**BRIEF:** Every record below should be retyped exactly, and no picture should appear in the copy.

**EXERCISE MATERIAL:**
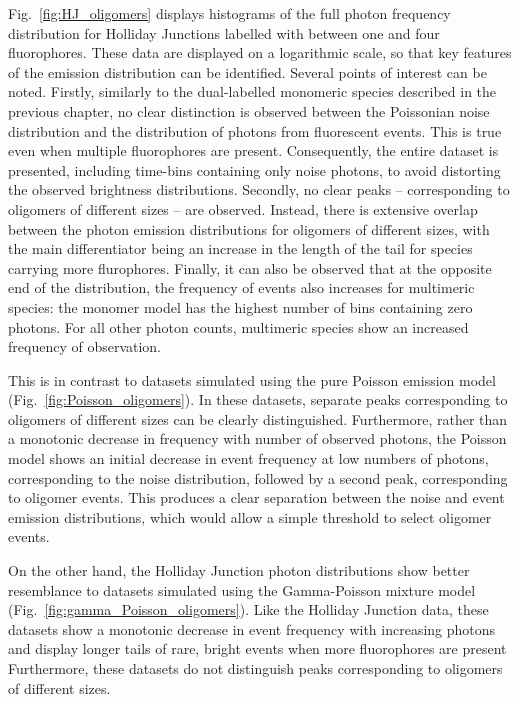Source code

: Fig.~\ref{fig:HJ_oligomers} displays histograms of the full photon frequency distribution for Holliday Junctions labelled with between one and four fluorophores. These data are displayed on a logarithmic scale, so that key features of the emission distribution can be identified. Several points of interest can be noted. Firstly, similarly to the dual-labelled monomeric species described in the previous chapter, no clear distinction is observed between the Poissonian noise distribution and the distribution of photons from fluorescent events. This is true even when multiple fluorophores are present. Consequently, the entire dataset is presented, including time-bins containing only noise photons, to avoid distorting the observed brightness distributions. Secondly, no clear peaks -- corresponding to oligomers of different sizes -- are observed. Instead, there is extensive overlap between the photon emission distributions for oligomers of different sizes, with the main differentiator being an increase in the length of the tail for species carrying more flurophores. Finally, it can also be observed that at the opposite end of the distribution, the frequency of events also increases for multimeric species: the monomer model has the highest number of bins containing zero photons. For all other photon counts, multimeric species show an increased frequency of observation. 

This is in contrast to datasets simulated using the pure Poisson emission model (Fig.~\ref{fig:Poisson_oligomers}). In these datasets, separate peaks corresponding to oligomers of different sizes can be clearly distinguished. Furthermore, rather than a monotonic decrease in frequency with number of observed photons, the Poisson model shows an initial decrease in event frequency at low numbers of photons, corresponding to the noise distribution, followed by a second peak, corresponding to oligomer events. This produces a clear separation between the noise and event emission distributions, which would allow a simple threshold to select oligomer events. 

On the other hand, the Holliday Junction photon distributions show better resemblance to datasets simulated using the Gamma-Poisson mixture model (Fig.~\ref{fig:gamma_Poisson_oligomers}). Like the Holliday Junction data, these datasets show a monotonic decrease in event frequency with increasing photons and display longer tails of rare, bright events when more fluorophores are present Furthermore, these datasets do not distinguish peaks corresponding to oligomers of different sizes. 

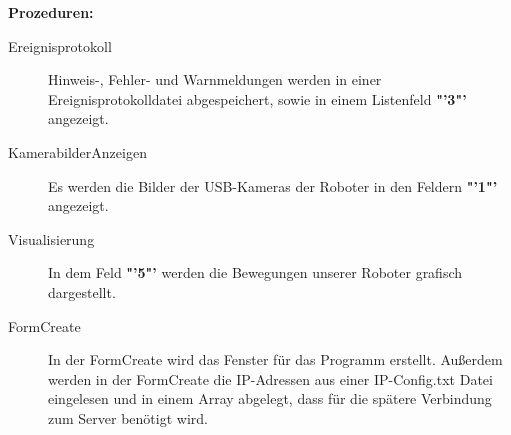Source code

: \textbf{Prozeduren:}
\begin{description}
	\item[Ereignisprotokoll] Hinweis-, Fehler- und Warnmeldungen werden in einer Ereignisprotokolldatei abgespeichert, sowie in einem Listenfeld \textbf{"'3"'} angezeigt.
	\item[KamerabilderAnzeigen] Es werden die Bilder der USB-Kameras der Roboter in den Feldern \textbf{"'1"'} angezeigt.
	\item[Visualisierung] In dem Feld \textbf{"'5"'} werden die Bewegungen unserer Roboter grafisch dargestellt.
	\item[FormCreate] In der FormCreate wird das Fenster für das Programm erstellt. Außerdem werden in der FormCreate die IP-Adressen aus einer IP-Config.txt Datei eingelesen und in einem Array abgelegt, dass für die spätere Verbindung zum Server benötigt wird.
\end{description}
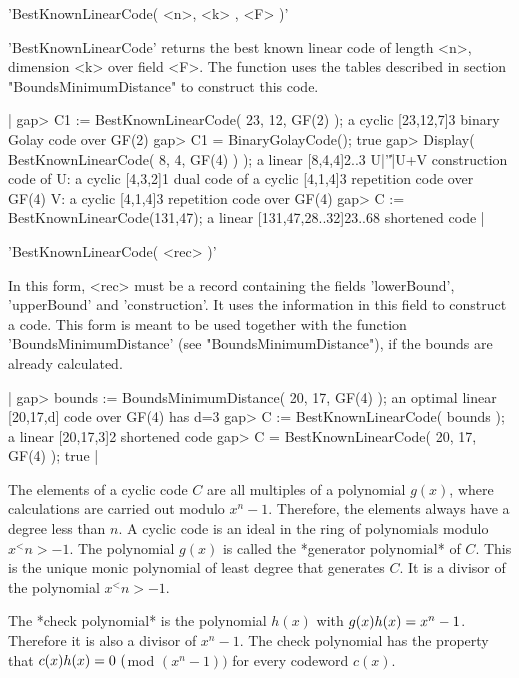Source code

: 
'BestKnownLinearCode( <n>, <k> , <F> )'

'BestKnownLinearCode' returns the best  known linear code of  length <n>,
dimension <k> over field  <F>. The function uses  the tables described in
section "BoundsMinimumDistance" to construct this code.

|    gap> C1 := BestKnownLinearCode( 23, 12, GF(2) );
    a cyclic [23,12,7]3 binary Golay code over GF(2)
    gap> C1 = BinaryGolayCode();
    true
    gap> Display( BestKnownLinearCode( 8, 4, GF(4) ) );
    a linear [8,4,4]2..3 U|'\|'|U+V construction code of
    U: a cyclic [4,3,2]1 dual code of
       a cyclic [4,1,4]3 repetition code over GF(4)
    V: a cyclic [4,1,4]3 repetition code over GF(4)
    gap> C := BestKnownLinearCode(131,47);
    a linear [131,47,28..32]23..68 shortened code |

'BestKnownLinearCode( <rec> )'

In this form, <rec> must be a record  containing the fields 'lowerBound',
'upperBound' and 'construction'. It uses the information in this field to
construct a code.   This form is   meant to  be  used together  with  the
function 'BoundsMinimumDistance'    (see "BoundsMinimumDistance"), if the
bounds are already calculated.

|    gap> bounds := BoundsMinimumDistance( 20, 17, GF(4) );
    an optimal linear [20,17,d] code over GF(4) has d=3
    gap> C := BestKnownLinearCode( bounds );
    a linear [20,17,3]2 shortened code
    gap> C = BestKnownLinearCode( 20, 17, GF(4) );
    true |


The  elements of  a cyclic  code $C$ are   all multiples of  a polynomial
$g(x)$, where calculations are carried out modulo $x^n-1$. Therefore, the
elements always have a degree less than $n$. A cyclic code is an ideal in
the ring  of polynomials  modulo $x^<n>  - 1$. The  polynomial $g(x)$  is
called the  *generator polynomial*  of  $C$. This   is the  unique  monic
polynomial  of least degree that generates  $C$. It is  a  divisor of the
polynomial $x^<n>-1$.

The  *check polynomial*  is   the  polynomial  $h(x)$ with   $g(x)\*h(x)=
x^n-1$. Therefore it is  also a divisor of  $x^n-1$. The check polynomial
has  the property that   $c(x)\*h(x) =  0\ ($mod  $  (x^n-1))$ for  every
codeword $c(x)$.


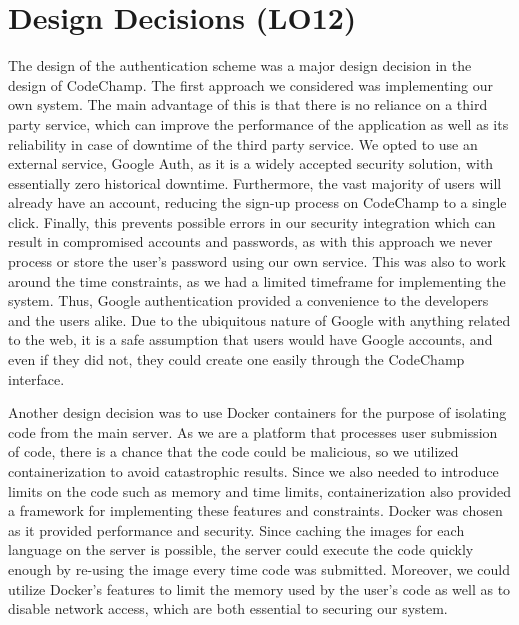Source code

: \documentclass[12pt, titlepage]{article}
\begin{document}
\section{Design Decisions (LO12)}
 
The design of the authentication scheme was a major design decision in the design of CodeChamp. The first approach we considered was implementing our own system. The main advantage of this is that there is no reliance on a third party service, which can improve the performance of the application as well as its reliability in case of downtime of the third party service. We opted to use an external service, Google Auth, as it is a widely accepted security solution, with essentially zero historical downtime. Furthermore, the vast majority of users will already have an account, reducing the sign-up process on CodeChamp to a single click. Finally, this prevents possible errors in our security integration which can result in compromised accounts and passwords, as with this approach we never process or store the user's password using our own service. This was also to work around the time constraints, as we had a limited timeframe for implementing the system. Thus, Google authentication provided a convenience to the developers and the users alike.  Due to the ubiquitous nature of Google with anything related to the web, it is a safe assumption that users would have Google accounts, and even if they did not, they could create one easily through the CodeChamp interface.

Another design decision was to use Docker containers for the purpose of isolating code from the main server. As we are a platform that processes user submission of code, there is a chance that the code could be malicious, so we utilized containerization to avoid catastrophic results. Since we also needed to introduce limits on the code such as memory and time limits, containerization also provided a framework for implementing these features and constraints. Docker was chosen as it provided performance and security. Since caching the images for each language on the server is possible, the server could execute the code quickly enough by re-using the image every time code was submitted. Moreover, we could utilize Docker's features to limit the memory used by the user's code as well as to disable network access, which are both essential to securing our system.
\end{document}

**TASK RESPONSE:**
Source code

: Fig.~\ref{fig:HJ_oligomers} displays histograms of the full photon frequency distribution for Holliday Junctions labelled with between one and four fluorophores. These data are displayed on a logarithmic scale, so that key features of the emission distribution can be identified. Several points of interest can be noted. Firstly, similarly to the dual-labelled monomeric species described in the previous chapter, no clear distinction is observed between the Poissonian noise distribution and the distribution of photons from fluorescent events. This is true even when multiple fluorophores are present. Consequently, the entire dataset is presented, including time-bins containing only noise photons, to avoid distorting the observed brightness distributions. Secondly, no clear peaks -- corresponding to oligomers of different sizes -- are observed. Instead, there is extensive overlap between the photon emission distributions for oligomers of different sizes, with the main differentiator being an increase in the length of the tail for species carrying more flurophores. Finally, it can also be observed that at the opposite end of the distribution, the frequency of events also increases for multimeric species: the monomer model has the highest number of bins containing zero photons. For all other photon counts, multimeric species show an increased frequency of observation. 

This is in contrast to datasets simulated using the pure Poisson emission model (Fig.~\ref{fig:Poisson_oligomers}). In these datasets, separate peaks corresponding to oligomers of different sizes can be clearly distinguished. Furthermore, rather than a monotonic decrease in frequency with number of observed photons, the Poisson model shows an initial decrease in event frequency at low numbers of photons, corresponding to the noise distribution, followed by a second peak, corresponding to oligomer events. This produces a clear separation between the noise and event emission distributions, which would allow a simple threshold to select oligomer events. 

On the other hand, the Holliday Junction photon distributions show better resemblance to datasets simulated using the Gamma-Poisson mixture model (Fig.~\ref{fig:gamma_Poisson_oligomers}). Like the Holliday Junction data, these datasets show a monotonic decrease in event frequency with increasing photons and display longer tails of rare, bright events when more fluorophores are present Furthermore, these datasets do not distinguish peaks corresponding to oligomers of different sizes. 

Source code

: \textbf{Prozeduren:}
\begin{description}
	\item[Ereignisprotokoll] Hinweis-, Fehler- und Warnmeldungen werden in einer Ereignisprotokolldatei abgespeichert, sowie in einem Listenfeld \textbf{"'3"'} angezeigt.
	\item[KamerabilderAnzeigen] Es werden die Bilder der USB-Kameras der Roboter in den Feldern \textbf{"'1"'} angezeigt.
	\item[Visualisierung] In dem Feld \textbf{"'5"'} werden die Bewegungen unserer Roboter grafisch dargestellt.
	\item[FormCreate] In der FormCreate wird das Fenster für das Programm erstellt. Außerdem werden in der FormCreate die IP-Adressen aus einer IP-Config.txt Datei eingelesen und in einem Array abgelegt, dass für die spätere Verbindung zum Server benötigt wird.
\end{description}
Source code

: 
'BestKnownLinearCode( <n>, <k> , <F> )'

'BestKnownLinearCode' returns the best  known linear code of  length <n>,
dimension <k> over field  <F>. The function uses  the tables described in
section "BoundsMinimumDistance" to construct this code.

|    gap> C1 := BestKnownLinearCode( 23, 12, GF(2) );
    a cyclic [23,12,7]3 binary Golay code over GF(2)
    gap> C1 = BinaryGolayCode();
    true
    gap> Display( BestKnownLinearCode( 8, 4, GF(4) ) );
    a linear [8,4,4]2..3 U|'\|'|U+V construction code of
    U: a cyclic [4,3,2]1 dual code of
       a cyclic [4,1,4]3 repetition code over GF(4)
    V: a cyclic [4,1,4]3 repetition code over GF(4)
    gap> C := BestKnownLinearCode(131,47);
    a linear [131,47,28..32]23..68 shortened code |

'BestKnownLinearCode( <rec> )'

In this form, <rec> must be a record  containing the fields 'lowerBound',
'upperBound' and 'construction'. It uses the information in this field to
construct a code.   This form is   meant to  be  used together  with  the
function 'BoundsMinimumDistance'    (see "BoundsMinimumDistance"), if the
bounds are already calculated.

|    gap> bounds := BoundsMinimumDistance( 20, 17, GF(4) );
    an optimal linear [20,17,d] code over GF(4) has d=3
    gap> C := BestKnownLinearCode( bounds );
    a linear [20,17,3]2 shortened code
    gap> C = BestKnownLinearCode( 20, 17, GF(4) );
    true |


The  elements of  a cyclic  code $C$ are   all multiples of  a polynomial
$g(x)$, where calculations are carried out modulo $x^n-1$. Therefore, the
elements always have a degree less than $n$. A cyclic code is an ideal in
the ring  of polynomials  modulo $x^<n>  - 1$. The  polynomial $g(x)$  is
called the  *generator polynomial*  of  $C$. This   is the  unique  monic
polynomial  of least degree that generates  $C$. It is  a  divisor of the
polynomial $x^<n>-1$.

The  *check polynomial*  is   the  polynomial  $h(x)$ with   $g(x)\*h(x)=
x^n-1$. Therefore it is  also a divisor of  $x^n-1$. The check polynomial
has  the property that   $c(x)\*h(x) =  0\ ($mod  $  (x^n-1))$ for  every
codeword $c(x)$.


Source code

: \documentclass[12pt, titlepage]{article}
\begin{document}
\section{Design Decisions (LO12)}
 
The design of the authentication scheme was a major design decision in the design of CodeChamp. The first approach we considered was implementing our own system. The main advantage of this is that there is no reliance on a third party service, which can improve the performance of the application as well as its reliability in case of downtime of the third party service. We opted to use an external service, Google Auth, as it is a widely accepted security solution, with essentially zero historical downtime. Furthermore, the vast majority of users will already have an account, reducing the sign-up process on CodeChamp to a single click. Finally, this prevents possible errors in our security integration which can result in compromised accounts and passwords, as with this approach we never process or store the user's password using our own service. This was also to work around the time constraints, as we had a limited timeframe for implementing the system. Thus, Google authentication provided a convenience to the developers and the users alike.  Due to the ubiquitous nature of Google with anything related to the web, it is a safe assumption that users would have Google accounts, and even if they did not, they could create one easily through the CodeChamp interface.

Another design decision was to use Docker containers for the purpose of isolating code from the main server. As we are a platform that processes user submission of code, there is a chance that the code could be malicious, so we utilized containerization to avoid catastrophic results. Since we also needed to introduce limits on the code such as memory and time limits, containerization also provided a framework for implementing these features and constraints. Docker was chosen as it provided performance and security. Since caching the images for each language on the server is possible, the server could execute the code quickly enough by re-using the image every time code was submitted. Moreover, we could utilize Docker's features to limit the memory used by the user's code as well as to disable network access, which are both essential to securing our system.
\end{document}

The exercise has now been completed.